Load Balancing & Proxies - Distributing Work So No Single Machine Drowns
Helpful context:
- Latency, Throughput & Queues - The Physics of System Performance
- Networking - How Packets Find Their Way Across the Internet
Ten servers. One million requests per second. How do you distribute work fairly - and what happens when three of those servers die at 2am?
The naive answer is “a load balancer,” but that is a starting point, not a conclusion. The real question is: which algorithm distributes work fairly for your workload, what happens when the load balancer itself fails, and how does the statefulness of your application change every assumption in the design?
This is a story that evolved over about thirty years, from a DNS hack to globally-aware routing. The evolution is worth tracing because each step was a response to a concrete failure mode of the previous approach.

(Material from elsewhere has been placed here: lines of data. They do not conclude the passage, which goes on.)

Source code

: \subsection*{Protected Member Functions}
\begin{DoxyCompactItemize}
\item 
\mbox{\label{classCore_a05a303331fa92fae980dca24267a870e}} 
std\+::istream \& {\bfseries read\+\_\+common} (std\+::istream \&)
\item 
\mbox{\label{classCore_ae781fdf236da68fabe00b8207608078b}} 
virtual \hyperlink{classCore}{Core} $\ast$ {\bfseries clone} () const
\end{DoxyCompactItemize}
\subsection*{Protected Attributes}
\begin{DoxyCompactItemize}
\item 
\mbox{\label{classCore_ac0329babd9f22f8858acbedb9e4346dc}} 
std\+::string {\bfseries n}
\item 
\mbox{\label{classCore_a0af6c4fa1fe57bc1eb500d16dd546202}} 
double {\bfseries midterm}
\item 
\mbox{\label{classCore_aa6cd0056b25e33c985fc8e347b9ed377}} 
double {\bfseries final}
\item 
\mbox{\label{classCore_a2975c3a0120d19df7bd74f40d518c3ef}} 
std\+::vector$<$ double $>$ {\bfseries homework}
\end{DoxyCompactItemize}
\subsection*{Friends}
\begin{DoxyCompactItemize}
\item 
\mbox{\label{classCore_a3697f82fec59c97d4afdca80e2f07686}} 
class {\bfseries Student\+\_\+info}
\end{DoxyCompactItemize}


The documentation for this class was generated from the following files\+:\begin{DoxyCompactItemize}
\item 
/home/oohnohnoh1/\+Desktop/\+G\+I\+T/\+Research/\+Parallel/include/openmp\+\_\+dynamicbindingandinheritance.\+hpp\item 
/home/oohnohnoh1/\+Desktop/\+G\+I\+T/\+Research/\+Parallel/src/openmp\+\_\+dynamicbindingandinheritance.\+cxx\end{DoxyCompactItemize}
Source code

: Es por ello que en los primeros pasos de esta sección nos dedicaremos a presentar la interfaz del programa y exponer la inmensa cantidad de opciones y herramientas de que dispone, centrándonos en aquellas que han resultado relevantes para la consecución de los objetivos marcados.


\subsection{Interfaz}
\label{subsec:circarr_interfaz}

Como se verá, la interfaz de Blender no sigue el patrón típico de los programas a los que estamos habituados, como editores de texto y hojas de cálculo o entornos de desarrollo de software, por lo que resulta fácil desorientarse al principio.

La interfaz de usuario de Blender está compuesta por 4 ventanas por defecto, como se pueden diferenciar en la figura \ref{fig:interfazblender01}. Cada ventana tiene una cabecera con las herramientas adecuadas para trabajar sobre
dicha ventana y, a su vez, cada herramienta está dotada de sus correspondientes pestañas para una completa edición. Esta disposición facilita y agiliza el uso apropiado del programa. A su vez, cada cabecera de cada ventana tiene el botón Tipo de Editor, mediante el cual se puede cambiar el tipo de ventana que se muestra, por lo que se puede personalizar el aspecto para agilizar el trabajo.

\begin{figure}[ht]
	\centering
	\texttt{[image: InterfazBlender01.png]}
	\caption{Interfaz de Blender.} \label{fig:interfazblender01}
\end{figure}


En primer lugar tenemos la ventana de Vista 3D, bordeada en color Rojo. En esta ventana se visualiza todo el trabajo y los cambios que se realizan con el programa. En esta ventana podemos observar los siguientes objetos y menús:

The Two Levels: What a Load Balancer Can See
Before anything else, you need to understand what a load balancer actually has access to when a request arrives, because that determines everything it can do.

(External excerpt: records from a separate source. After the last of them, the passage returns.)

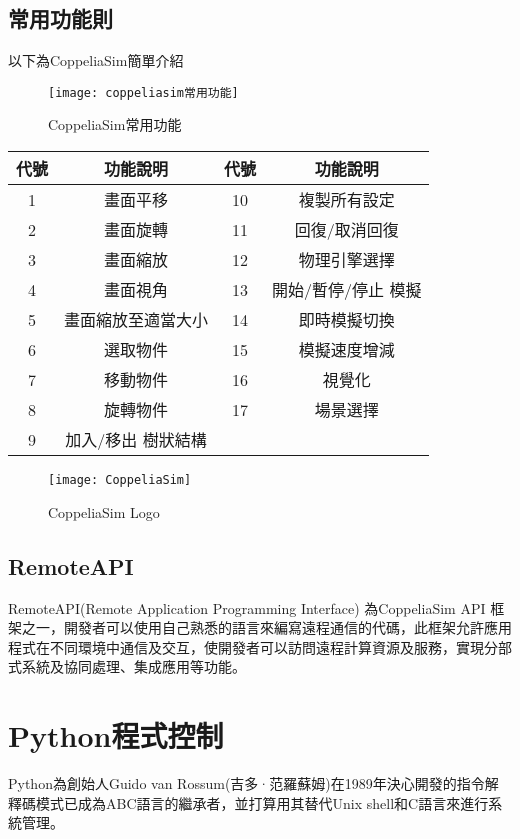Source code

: \subsection{常用功能則}
以下為CoppeliaSim簡單介紹

\begin{figure}[hbt!]
\center
\texttt{[image: coppeliasim常用功能]}
\caption{\Large CoppeliaSim常用功能}
\label{coppeliasim常用功能}
\end{figure}

\begin{table}[htbp]
  \centering
  \large
  \setlength{\tabcolsep}{0.7cm}
  \begin{tabular}{|c|c|c|c|}
    \hline
    代號 & 功能說明 & 代號 & 功能說明 \\
    \hline
    1 & 畫面平移 & 10 & 複製所有設定 \\
    \hline
    2 & 畫面旋轉 & 11 & 回復/取消回復 \\
    \hline
    3 & 畫面縮放 & 12 & 物理引擎選擇 \\
    \hline
    4 & 畫面視角 & 13 & 開始/暫停/停止 模擬 \\
    \hline
    5 & 畫面縮放至適當大小 & 14 & 即時模擬切換 \\
    \hline
    6 & 選取物件 & 15 & 模擬速度增減 \\
    \hline
    7 & 移動物件 & 16 & 視覺化 \\
    \hline
    8 & 旋轉物件 & 17 & 場景選擇 \\
    \hline
    9 & 加入/移出 樹狀結構 & & \\
    \hline
  \end{tabular}
\end{table}
\newpage

\begin{figure}[hbt!]
\center
\texttt{[image: CoppeliaSim]}
\caption{\Large CoppeliaSim Logo}
\end{figure}
\subsection{RemoteAPI}
RemoteAPI(Remote Application Programming Interface) 為CoppeliaSim API 框架之一，開發者可以使用自己熟悉的語言來編寫遠程通信的代碼，此框架允許應用程式在不同環境中通信及交互，使開發者可以訪問遠程計算資源及服務，實現分部式系統及協同處理、集成應用等功能。\\

\section{Python程式控制}
Python為創始人Guido van Rossum(吉多·范羅蘇姆)在1989年決心開發的指令解釋碼模式已成為ABC語言的繼承者，並打算用其替代Unix shell和C語言來進行系統管理。\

The internet is organized into layers. Think of sending a letter: the envelope has the address (routing information), and inside is the actual letter (content). A load balancer can operate at the envelope level or it can open the envelope and read the letter.

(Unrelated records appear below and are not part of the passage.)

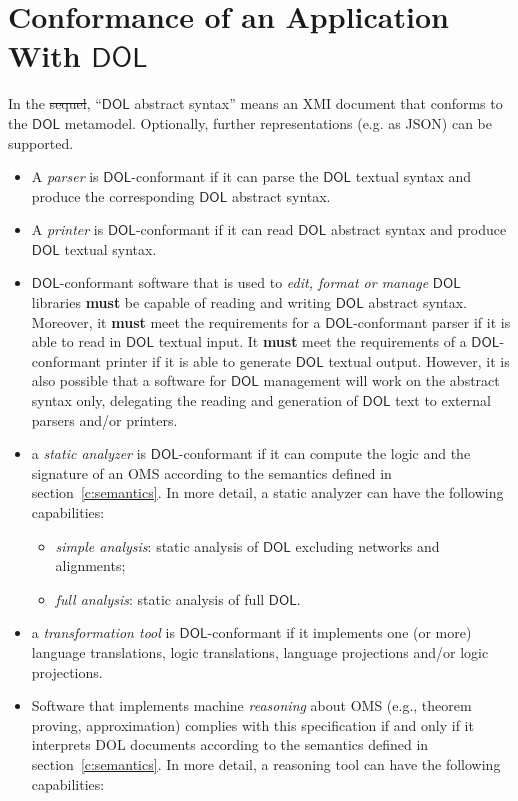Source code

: \documentclass[10pt,fleqn,final]{scrreprt}
\newcommand*{\hasto}{\textbf{must}\xspace}
\newcommand*{\DOL}{\ensuremath{\mathsf{DOL}}\xspace}
\newcommand{\sclause}[1]{\section{#1}}
\providecommand{\DIFadd}[1]{{\protect\color{blue}\uwave{#1}}} %
\providecommand{\DIFdel}[1]{{\protect\color{red}\sout{#1}}}                      %
\providecommand{\DIFaddbegin}{} %
\providecommand{\DIFaddend}{} %
\providecommand{\DIFdelbegin}{} %
\providecommand{\DIFdelend}{} %
\begin{document}
\sclause{Conformance of an Application With \DOL}\label{c:conform:application}


In the \DIFdelbegin \DIFdel{sequel}\DIFdelend \DIFaddbegin \DIFadd{following}\DIFaddend , ``\DOL abstract syntax'' means an XMI document that
conforms to the \DOL metamodel. Optionally, further representations
(e.g. as JSON) can be supported.
\begin{itemize}
\item
A \emph{parser} is \DOL-conformant if it can parse the \DOL textual syntax and produce the corresponding \DOL abstract syntax.
\item
A \emph{printer} is \DOL-conformant if it can read \DOL abstract syntax and produce \DOL textual syntax.
\item
{\DOL}-conformant software that is used to \emph{edit, format or manage} \DOL libraries \hasto be capable of reading and writing \DOL abstract syntax. Moreover, it \hasto meet the requirements for a \DOL-conformant parser if it is able to read in \DOL textual input. It \hasto meet the requirements of a \DOL-conformant printer if it is able to generate \DOL textual output. However, it is also possible that a software for \DOL management will work on the abstract syntax only, delegating the reading and generation of \DOL text to external parsers and/or printers.
\item a \emph{static analyzer} is \DOL-conformant if it can compute
  the logic and the signature of an OMS according to the semantics
  defined in section~\ref{c:semantics}. In more detail, a static analyzer
  can have the following capabilities:
\begin{itemize}
\item \emph{simple analysis}: static analysis of \DOL excluding networks and alignments;
\item \emph{full analysis}: static analysis of full \DOL.
\end{itemize}
\item a \emph{transformation tool} is \DOL-conformant if it implements
one (or more) language translations, logic translations, language
projections and/or logic projections.
\item
Software that implements machine \emph{reasoning} about OMS (e.g., theorem proving, approximation)  complies with this specification if and only if it interprets  DOL documents according to the semantics defined in section~\ref{c:semantics}. In more detail, a reasoning tool can have the following capabilities:
\begin{itemize}

\end{itemize}
\end{itemize}
\end{document}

Layer 4 (the transport layer) is the envelope. At this level, the load balancer sees only: where the packet came from (source IP and port), where it’s going (destination IP and port), and whether it’s using TCP or UDP - the two main protocols for sending data across a network. TCP is connection-oriented and guarantees delivery; UDP is faster but fire-and-forget. The load balancer at Layer 4 has no idea what’s inside the packet - whether it’s an HTTP request, a video stream, or a database query. It just forwards based on the envelope.
This ignorance is also its strength. Because it doesn’t parse anything, a Layer 4 load balancer is extremely fast - capable of handling millions of connections with microsecond-level overhead.
Layer 7 (the application layer) is reading the letter. At this level, the load balancer parses the actual content: HTTP headers, URL paths, cookies, query parameters, request bodies. It knows that this is a POST to /api/checkout with a session cookie for user 4291. This intelligence enables routing decisions impossible at Layer 4: send all /api/* requests to the API fleet, send all /images/* requests to the image-serving pool, send requests from beta users to the new version of the code.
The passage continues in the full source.